All entries below are to be reproduced exactly.
____
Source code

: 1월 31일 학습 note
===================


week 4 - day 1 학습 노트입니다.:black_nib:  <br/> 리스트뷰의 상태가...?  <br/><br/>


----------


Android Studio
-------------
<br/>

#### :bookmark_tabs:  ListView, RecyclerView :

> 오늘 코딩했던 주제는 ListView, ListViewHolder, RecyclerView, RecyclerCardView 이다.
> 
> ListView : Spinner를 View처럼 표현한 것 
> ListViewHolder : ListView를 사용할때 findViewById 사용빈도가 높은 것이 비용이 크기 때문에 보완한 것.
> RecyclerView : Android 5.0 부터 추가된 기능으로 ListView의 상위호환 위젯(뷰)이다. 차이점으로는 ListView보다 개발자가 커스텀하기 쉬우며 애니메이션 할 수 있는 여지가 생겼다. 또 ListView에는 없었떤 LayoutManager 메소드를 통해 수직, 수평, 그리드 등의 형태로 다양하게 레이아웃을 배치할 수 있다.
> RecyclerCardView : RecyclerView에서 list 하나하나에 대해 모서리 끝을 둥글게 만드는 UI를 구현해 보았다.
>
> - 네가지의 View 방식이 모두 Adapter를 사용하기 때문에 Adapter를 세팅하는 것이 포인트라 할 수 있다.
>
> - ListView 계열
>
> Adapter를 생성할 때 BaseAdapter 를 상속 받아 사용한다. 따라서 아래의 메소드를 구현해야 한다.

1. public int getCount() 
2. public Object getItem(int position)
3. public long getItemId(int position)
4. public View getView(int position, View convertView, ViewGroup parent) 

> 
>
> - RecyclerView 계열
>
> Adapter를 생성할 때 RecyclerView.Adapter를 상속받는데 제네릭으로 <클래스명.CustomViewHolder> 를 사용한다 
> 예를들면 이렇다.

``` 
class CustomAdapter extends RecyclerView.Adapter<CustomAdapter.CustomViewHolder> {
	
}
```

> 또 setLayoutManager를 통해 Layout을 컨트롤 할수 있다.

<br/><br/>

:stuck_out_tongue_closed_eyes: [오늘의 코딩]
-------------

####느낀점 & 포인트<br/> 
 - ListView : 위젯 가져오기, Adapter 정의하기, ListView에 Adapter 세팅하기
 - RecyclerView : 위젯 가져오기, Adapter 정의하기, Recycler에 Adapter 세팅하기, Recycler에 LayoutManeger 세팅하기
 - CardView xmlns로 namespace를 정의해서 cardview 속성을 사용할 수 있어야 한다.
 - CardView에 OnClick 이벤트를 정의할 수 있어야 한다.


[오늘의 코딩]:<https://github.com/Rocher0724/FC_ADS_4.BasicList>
____
Answer box
Source code

: 1월 31일 학습 note
===================


week 4 - day 1 학습 노트입니다.:black_nib:  <br/> 리스트뷰의 상태가...?  <br/><br/>


----------


Android Studio
-------------
<br/>

#### :bookmark_tabs:  ListView, RecyclerView :

> 오늘 코딩했던 주제는 ListView, ListViewHolder, RecyclerView, RecyclerCardView 이다.
> 
> ListView : Spinner를 View처럼 표현한 것 
> ListViewHolder : ListView를 사용할때 findViewById 사용빈도가 높은 것이 비용이 크기 때문에 보완한 것.
> RecyclerView : Android 5.0 부터 추가된 기능으로 ListView의 상위호환 위젯(뷰)이다. 차이점으로는 ListView보다 개발자가 커스텀하기 쉬우며 애니메이션 할 수 있는 여지가 생겼다. 또 ListView에는 없었떤 LayoutManager 메소드를 통해 수직, 수평, 그리드 등의 형태로 다양하게 레이아웃을 배치할 수 있다.
> RecyclerCardView : RecyclerView에서 list 하나하나에 대해 모서리 끝을 둥글게 만드는 UI를 구현해 보았다.
>
> - 네가지의 View 방식이 모두 Adapter를 사용하기 때문에 Adapter를 세팅하는 것이 포인트라 할 수 있다.
>
> - ListView 계열
>
> Adapter를 생성할 때 BaseAdapter 를 상속 받아 사용한다. 따라서 아래의 메소드를 구현해야 한다.

1. public int getCount() 
2. public Object getItem(int position)
3. public long getItemId(int position)
4. public View getView(int position, View convertView, ViewGroup parent) 

> 
>
> - RecyclerView 계열
>
> Adapter를 생성할 때 RecyclerView.Adapter를 상속받는데 제네릭으로 <클래스명.CustomViewHolder> 를 사용한다 
> 예를들면 이렇다.

``` 
class CustomAdapter extends RecyclerView.Adapter<CustomAdapter.CustomViewHolder> {
	
}
```

> 또 setLayoutManager를 통해 Layout을 컨트롤 할수 있다.

<br/><br/>

:stuck_out_tongue_closed_eyes: [오늘의 코딩]
-------------

####느낀점 & 포인트<br/> 
 - ListView : 위젯 가져오기, Adapter 정의하기, ListView에 Adapter 세팅하기
 - RecyclerView : 위젯 가져오기, Adapter 정의하기, Recycler에 Adapter 세팅하기, Recycler에 LayoutManeger 세팅하기
 - CardView xmlns로 namespace를 정의해서 cardview 속성을 사용할 수 있어야 한다.
 - CardView에 OnClick 이벤트를 정의할 수 있어야 한다.


[오늘의 코딩]:<https://github.com/Rocher0724/FC_ADS_4.BasicList>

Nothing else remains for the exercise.